Information given:
##############################
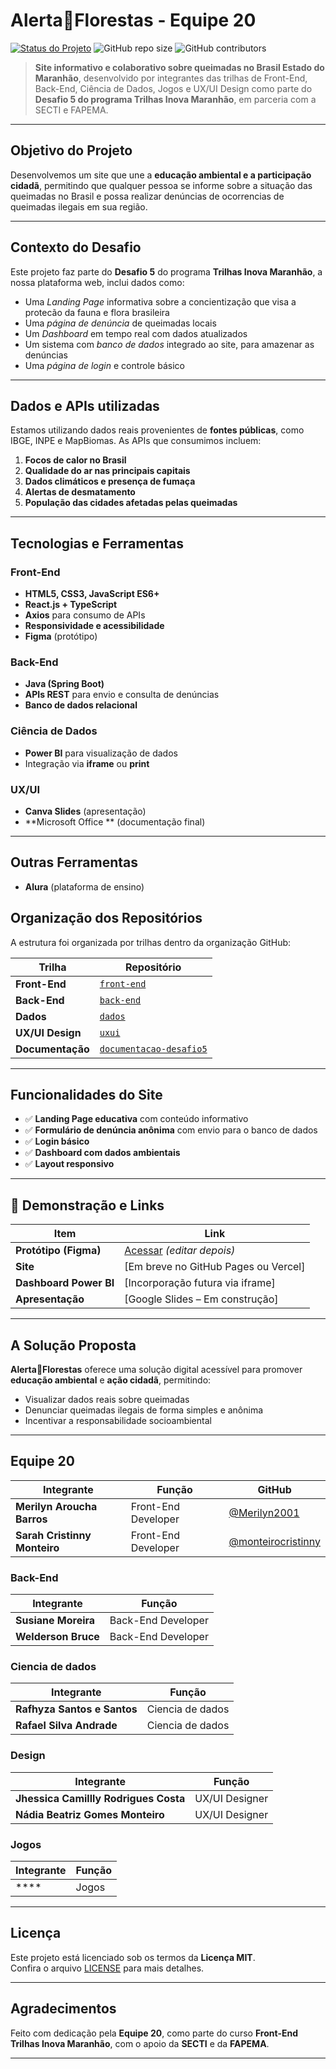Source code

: # Alerta🌱Florestas - Equipe 20

[![Status do Projeto](https://img.shields.io/badge/status-em%20desenvolvimento-%23E6F4EA)](#)
![GitHub repo size](https://img.shields.io/github/repo-size/sthedsyl/desafio-4---trilhas)
![GitHub contributors](https://img.shields.io/github/contributors/sthedsyl/desafio-4---trilhas)

> **Site informativo e colaborativo sobre queimadas no Brasil Estado do Maranhão**, desenvolvido por integrantes das trilhas de Front-End, Back-End, Ciência de Dados, Jogos e UX/UI Design como parte do **Desafio 5 do programa Trilhas Inova Maranhão**, em parceria com a SECTI e FAPEMA.

---

## Objetivo do Projeto

Desenvolvemos um site que une a **educação ambiental e a participação cidadã**, permitindo que qualquer pessoa se informe sobre a situação das queimadas no Brasil e possa realizar denúncias de ocorrencias de queimadas ilegais em sua região. 

---

## Contexto do Desafio

Este projeto faz parte do **Desafio 5** do programa **Trilhas Inova Maranhão**, a nossa plataforma web, inclui dados como:

- Uma *Landing Page* informativa sobre a concientização que visa a protecão da fauna e flora brasileira
- Uma *página de denúncia* de queimadas locais 
- Um *Dashboard* em tempo real com dados atualizados  
- Um sistema com *banco de dados* integrado ao site, para amazenar as denúncias
- Uma *página de login* e controle básico

---

## Dados e APIs utilizadas

Estamos utilizando dados reais provenientes de **fontes públicas**, como IBGE, INPE e MapBiomas. As APIs que consumimos incluem:

1. **Focos de calor no Brasil**  
2. **Qualidade do ar nas principais capitais**  
3. **Dados climáticos e presença de fumaça**  
4. **Alertas de desmatamento**  
5. **População das cidades afetadas pelas queimadas**

---

## Tecnologias e Ferramentas

### Front-End
- **HTML5, CSS3, JavaScript ES6+**
- **React.js + TypeScript**
- **Axios** para consumo de APIs
- **Responsividade e acessibilidade**
- **Figma** (protótipo)

### Back-End
- **Java (Spring Boot)**
- **APIs REST** para envio e consulta de denúncias
- **Banco de dados relacional**

### Ciência de Dados
- **Power BI** para visualização de dados
- Integração via **iframe** ou **print**

### UX/UI
- **Canva Slides** (apresentação)
- **Microsoft Office ** (documentação final)

---

## Outras Ferramentas
- **Alura** (plataforma de ensino)


## Organização dos Repositórios

A estrutura foi organizada por trilhas dentro da organização GitHub:

| Trilha             | Repositório                                                                 |
|--------------------|-----------------------------------------------------------------------------|
| **Front-End**      | [`front-end`](https://github.com/NOME-ORG/front-end)     |
| **Back-End**       | [`back-end`](https://github.com/NOME-ORG/back-end)       |
| **Dados**          | [`dados`](https://github.com/NOME-ORG/dados)             |
| **UX/UI Design**   | [`uxui`](https://github.com/NOME-ORG/uxui)               |
| **Documentação**   | [`documentacao-desafio5`](https://github.com/NOME-ORG/documentacao-desafio5)     |

---

## Funcionalidades do Site

- ✅ **Landing Page educativa** com conteúdo informativo  
- ✅ **Formulário de denúncia anônima** com envio para o banco de dados  
- ✅ **Login básico** 
- ✅ **Dashboard com dados ambientais**  
- ✅ **Layout responsivo**

---
## 🔗 Demonstração e Links

| Item               | Link                                                |
|--------------------|-----------------------------------------------------|
| **Protótipo (Figma)** | [Acessar](https://figma.com/...) *(editar depois)* |
| **Site**           | [Em breve no GitHub Pages ou Vercel]               |
| **Dashboard Power BI** | [Incorporação futura via iframe]                  |
| **Apresentação**   | [Google Slides – Em construção]                     |

---
## A Solução Proposta

**Alerta🌱Florestas** oferece uma solução digital acessível para promover **educação ambiental** e **ação cidadã**, permitindo:

- Visualizar dados reais sobre queimadas  
- Denunciar queimadas ilegais de forma simples e anônima  
- Incentivar a responsabilidade socioambiental

---


## Equipe 20

| Integrante                      | Função              | GitHub                              |
|--------------------------------|---------------------|-------------------------------------|
| **Merilyn Aroucha Barros**     | Front-End Developer | [@Merilyn2001](https://github.com/Merilyn2001) |
| **Sarah Cristinny Monteiro**     | Front-End Developer | [@monteirocristinny](https://github.com/monteirocristinny) |


### Back-End

| Integrante                      | Função            |
|--------------------------------|-------------------|
| **Susiane Moreira**     | Back-End Developer | [@susianemoreira007](https://github.com/susianemoreira007) |
| **Welderson Bruce**     | Back-End Developer | [@]() |

### Ciencia de dados

| Integrante                      | Função            |
|--------------------------------|-------------------|
| **Rafhyza Santos e Santos**     | Ciencia de dados | [@Rafhyza](https://github.com/Rafhyza) |
| **Rafael Silva Andrade**     | Ciencia de dados | [@rafaelandrade2024](https://github.com/rafaelandrade2024) |



### Design

| Integrante                      | Função            |
|--------------------------------|-------------------
| **Jhessica Camillly Rodrigues Costa**      | UX/UI Designer|
| **Nádia Beatriz Gomes Monteiro**      | UX/UI Designer|


### Jogos

| Integrante                      | Função            |
|--------------------------------|-------------------|
| ****      | Jogos    |

---

## Licença

Este projeto está licenciado sob os termos da **Licença MIT**.  
Confira o arquivo [LICENSE](LICENSE) para mais detalhes.

---

## Agradecimentos

Feito com dedicação pela **Equipe 20**, como parte do curso **Front-End Trilhas Inova Maranhão**, com o apoio da **SECTI** e da **FAPEMA**.

---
##############################
Task item:
Search the listing above for lines containing "Monteiro", and copy them.

Finished task:
| **Sarah Cristinny Monteiro**     | Front-End Developer | [@monteirocristinny](https://github.com/monteirocristinny) |
| **Nádia Beatriz Gomes Monteiro**      | UX/UI Designer|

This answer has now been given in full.